═════ Task inputs

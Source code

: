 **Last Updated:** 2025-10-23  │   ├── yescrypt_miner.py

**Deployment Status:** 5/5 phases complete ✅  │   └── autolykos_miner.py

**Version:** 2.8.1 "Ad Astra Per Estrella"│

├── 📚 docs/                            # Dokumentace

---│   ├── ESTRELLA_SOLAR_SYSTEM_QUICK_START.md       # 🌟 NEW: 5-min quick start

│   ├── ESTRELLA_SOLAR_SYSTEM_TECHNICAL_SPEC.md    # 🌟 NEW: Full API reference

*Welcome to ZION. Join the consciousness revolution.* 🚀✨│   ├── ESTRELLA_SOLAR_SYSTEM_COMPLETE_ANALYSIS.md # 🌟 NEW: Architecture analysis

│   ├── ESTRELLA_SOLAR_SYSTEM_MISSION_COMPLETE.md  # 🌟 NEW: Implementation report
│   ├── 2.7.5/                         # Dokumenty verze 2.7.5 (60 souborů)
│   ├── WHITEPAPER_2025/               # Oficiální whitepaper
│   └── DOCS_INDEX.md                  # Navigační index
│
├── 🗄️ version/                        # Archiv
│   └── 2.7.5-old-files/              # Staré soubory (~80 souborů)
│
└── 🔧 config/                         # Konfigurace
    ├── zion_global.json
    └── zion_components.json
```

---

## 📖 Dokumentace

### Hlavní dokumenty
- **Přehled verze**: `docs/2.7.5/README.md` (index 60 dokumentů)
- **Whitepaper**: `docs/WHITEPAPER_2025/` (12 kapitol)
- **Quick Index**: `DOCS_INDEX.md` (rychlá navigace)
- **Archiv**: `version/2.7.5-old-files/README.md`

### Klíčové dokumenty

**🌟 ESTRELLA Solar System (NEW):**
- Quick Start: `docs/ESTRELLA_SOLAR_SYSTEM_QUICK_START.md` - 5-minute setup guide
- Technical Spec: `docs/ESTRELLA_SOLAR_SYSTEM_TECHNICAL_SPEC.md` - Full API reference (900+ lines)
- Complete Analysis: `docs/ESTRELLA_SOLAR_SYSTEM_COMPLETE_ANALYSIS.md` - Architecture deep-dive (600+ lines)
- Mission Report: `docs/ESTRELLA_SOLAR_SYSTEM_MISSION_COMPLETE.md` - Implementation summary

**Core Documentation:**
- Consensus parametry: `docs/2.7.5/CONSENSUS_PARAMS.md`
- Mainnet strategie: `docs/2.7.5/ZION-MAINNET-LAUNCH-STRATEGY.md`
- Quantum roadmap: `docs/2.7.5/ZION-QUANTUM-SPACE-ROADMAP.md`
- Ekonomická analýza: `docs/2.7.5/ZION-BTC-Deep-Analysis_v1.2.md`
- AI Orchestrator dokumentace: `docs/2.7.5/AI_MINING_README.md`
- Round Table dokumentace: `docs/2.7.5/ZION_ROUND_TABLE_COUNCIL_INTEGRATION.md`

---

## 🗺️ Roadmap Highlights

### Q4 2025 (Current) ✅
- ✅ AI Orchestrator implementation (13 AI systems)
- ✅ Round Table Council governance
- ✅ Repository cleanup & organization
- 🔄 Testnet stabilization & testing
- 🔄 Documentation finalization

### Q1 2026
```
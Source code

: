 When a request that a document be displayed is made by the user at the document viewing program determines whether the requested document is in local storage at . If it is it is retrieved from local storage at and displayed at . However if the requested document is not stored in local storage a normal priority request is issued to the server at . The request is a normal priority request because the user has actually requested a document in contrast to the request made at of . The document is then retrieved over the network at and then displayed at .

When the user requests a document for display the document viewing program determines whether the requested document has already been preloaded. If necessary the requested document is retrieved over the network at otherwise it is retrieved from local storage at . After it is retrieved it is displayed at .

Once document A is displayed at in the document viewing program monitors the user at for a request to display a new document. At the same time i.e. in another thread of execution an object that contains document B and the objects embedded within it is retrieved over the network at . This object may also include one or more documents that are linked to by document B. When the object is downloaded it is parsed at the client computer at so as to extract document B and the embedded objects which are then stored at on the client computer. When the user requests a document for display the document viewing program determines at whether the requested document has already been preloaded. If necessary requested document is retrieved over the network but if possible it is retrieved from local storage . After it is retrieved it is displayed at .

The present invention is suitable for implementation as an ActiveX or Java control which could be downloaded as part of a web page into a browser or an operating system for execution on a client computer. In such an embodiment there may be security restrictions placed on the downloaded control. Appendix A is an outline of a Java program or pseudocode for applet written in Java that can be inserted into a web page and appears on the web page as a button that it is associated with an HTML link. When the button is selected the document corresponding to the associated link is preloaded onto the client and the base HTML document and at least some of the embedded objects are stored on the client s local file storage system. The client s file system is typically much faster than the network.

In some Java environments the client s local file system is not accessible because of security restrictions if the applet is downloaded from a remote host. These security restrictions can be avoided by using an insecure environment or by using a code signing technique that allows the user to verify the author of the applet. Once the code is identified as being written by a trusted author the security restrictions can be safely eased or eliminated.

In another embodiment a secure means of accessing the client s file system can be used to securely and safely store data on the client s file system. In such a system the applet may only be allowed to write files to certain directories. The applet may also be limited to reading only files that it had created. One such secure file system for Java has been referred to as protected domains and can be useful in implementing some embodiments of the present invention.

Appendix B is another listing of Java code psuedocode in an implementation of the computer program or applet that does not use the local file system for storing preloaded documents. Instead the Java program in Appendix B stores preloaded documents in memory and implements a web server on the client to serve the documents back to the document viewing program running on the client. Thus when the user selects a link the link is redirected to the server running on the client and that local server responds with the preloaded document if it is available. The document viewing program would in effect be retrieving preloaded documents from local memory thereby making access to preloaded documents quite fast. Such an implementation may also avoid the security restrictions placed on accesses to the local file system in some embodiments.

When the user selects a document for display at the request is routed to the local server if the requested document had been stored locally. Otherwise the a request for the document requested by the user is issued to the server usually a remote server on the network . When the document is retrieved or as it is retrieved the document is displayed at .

══════════

=== Work required ===
Copy out every record exactly.

=== Solved problem ===
Source code

: **Last Updated:** 2025-10-23  │   ├── yescrypt_miner.py

**Deployment Status:** 5/5 phases complete ✅  │   └── autolykos_miner.py

**Version:** 2.8.1 "Ad Astra Per Estrella"│

├── 📚 docs/                            # Dokumentace

---│   ├── ESTRELLA_SOLAR_SYSTEM_QUICK_START.md       # 🌟 NEW: 5-min quick start

│   ├── ESTRELLA_SOLAR_SYSTEM_TECHNICAL_SPEC.md    # 🌟 NEW: Full API reference

*Welcome to ZION. Join the consciousness revolution.* 🚀✨│   ├── ESTRELLA_SOLAR_SYSTEM_COMPLETE_ANALYSIS.md # 🌟 NEW: Architecture analysis

│   ├── ESTRELLA_SOLAR_SYSTEM_MISSION_COMPLETE.md  # 🌟 NEW: Implementation report
│   ├── 2.7.5/                         # Dokumenty verze 2.7.5 (60 souborů)
│   ├── WHITEPAPER_2025/               # Oficiální whitepaper
│   └── DOCS_INDEX.md                  # Navigační index
│
├── 🗄️ version/                        # Archiv
│   └── 2.7.5-old-files/              # Staré soubory (~80 souborů)
│
└── 🔧 config/                         # Konfigurace
    ├── zion_global.json
    └── zion_components.json
```

---

## 📖 Dokumentace

### Hlavní dokumenty
- **Přehled verze**: `docs/2.7.5/README.md` (index 60 dokumentů)
- **Whitepaper**: `docs/WHITEPAPER_2025/` (12 kapitol)
- **Quick Index**: `DOCS_INDEX.md` (rychlá navigace)
- **Archiv**: `version/2.7.5-old-files/README.md`

### Klíčové dokumenty

**🌟 ESTRELLA Solar System (NEW):**
- Quick Start: `docs/ESTRELLA_SOLAR_SYSTEM_QUICK_START.md` - 5-minute setup guide
- Technical Spec: `docs/ESTRELLA_SOLAR_SYSTEM_TECHNICAL_SPEC.md` - Full API reference (900+ lines)
- Complete Analysis: `docs/ESTRELLA_SOLAR_SYSTEM_COMPLETE_ANALYSIS.md` - Architecture deep-dive (600+ lines)
- Mission Report: `docs/ESTRELLA_SOLAR_SYSTEM_MISSION_COMPLETE.md` - Implementation summary

**Core Documentation:**
- Consensus parametry: `docs/2.7.5/CONSENSUS_PARAMS.md`
- Mainnet strategie: `docs/2.7.5/ZION-MAINNET-LAUNCH-STRATEGY.md`
- Quantum roadmap: `docs/2.7.5/ZION-QUANTUM-SPACE-ROADMAP.md`
- Ekonomická analýza: `docs/2.7.5/ZION-BTC-Deep-Analysis_v1.2.md`
- AI Orchestrator dokumentace: `docs/2.7.5/AI_MINING_README.md`
- Round Table dokumentace: `docs/2.7.5/ZION_ROUND_TABLE_COUNCIL_INTEGRATION.md`

---

## 🗺️ Roadmap Highlights

### Q4 2025 (Current) ✅
- ✅ AI Orchestrator implementation (13 AI systems)
- ✅ Round Table Council governance
- ✅ Repository cleanup & organization
- 🔄 Testnet stabilization & testing
- 🔄 Documentation finalization

### Q1 2026
```
Source code

: When a request that a document be displayed is made by the user at the document viewing program determines whether the requested document is in local storage at . If it is it is retrieved from local storage at and displayed at . However if the requested document is not stored in local storage a normal priority request is issued to the server at . The request is a normal priority request because the user has actually requested a document in contrast to the request made at of . The document is then retrieved over the network at and then displayed at .

When the user requests a document for display the document viewing program determines whether the requested document has already been preloaded. If necessary the requested document is retrieved over the network at otherwise it is retrieved from local storage at . After it is retrieved it is displayed at .

Once document A is displayed at in the document viewing program monitors the user at for a request to display a new document. At the same time i.e. in another thread of execution an object that contains document B and the objects embedded within it is retrieved over the network at . This object may also include one or more documents that are linked to by document B. When the object is downloaded it is parsed at the client computer at so as to extract document B and the embedded objects which are then stored at on the client computer. When the user requests a document for display the document viewing program determines at whether the requested document has already been preloaded. If necessary requested document is retrieved over the network but if possible it is retrieved from local storage . After it is retrieved it is displayed at .

The present invention is suitable for implementation as an ActiveX or Java control which could be downloaded as part of a web page into a browser or an operating system for execution on a client computer. In such an embodiment there may be security restrictions placed on the downloaded control. Appendix A is an outline of a Java program or pseudocode for applet written in Java that can be inserted into a web page and appears on the web page as a button that it is associated with an HTML link. When the button is selected the document corresponding to the associated link is preloaded onto the client and the base HTML document and at least some of the embedded objects are stored on the client s local file storage system. The client s file system is typically much faster than the network.

In some Java environments the client s local file system is not accessible because of security restrictions if the applet is downloaded from a remote host. These security restrictions can be avoided by using an insecure environment or by using a code signing technique that allows the user to verify the author of the applet. Once the code is identified as being written by a trusted author the security restrictions can be safely eased or eliminated.

In another embodiment a secure means of accessing the client s file system can be used to securely and safely store data on the client s file system. In such a system the applet may only be allowed to write files to certain directories. The applet may also be limited to reading only files that it had created. One such secure file system for Java has been referred to as protected domains and can be useful in implementing some embodiments of the present invention.

Appendix B is another listing of Java code psuedocode in an implementation of the computer program or applet that does not use the local file system for storing preloaded documents. Instead the Java program in Appendix B stores preloaded documents in memory and implements a web server on the client to serve the documents back to the document viewing program running on the client. Thus when the user selects a link the link is redirected to the server running on the client and that local server responds with the preloaded document if it is available. The document viewing program would in effect be retrieving preloaded documents from local memory thereby making access to preloaded documents quite fast. Such an implementation may also avoid the security restrictions placed on accesses to the local file system in some embodiments.

When the user selects a document for display at the request is routed to the local server if the requested document had been stored locally. Otherwise the a request for the document requested by the user is issued to the server usually a remote server on the network . When the document is retrieved or as it is retrieved the document is displayed at .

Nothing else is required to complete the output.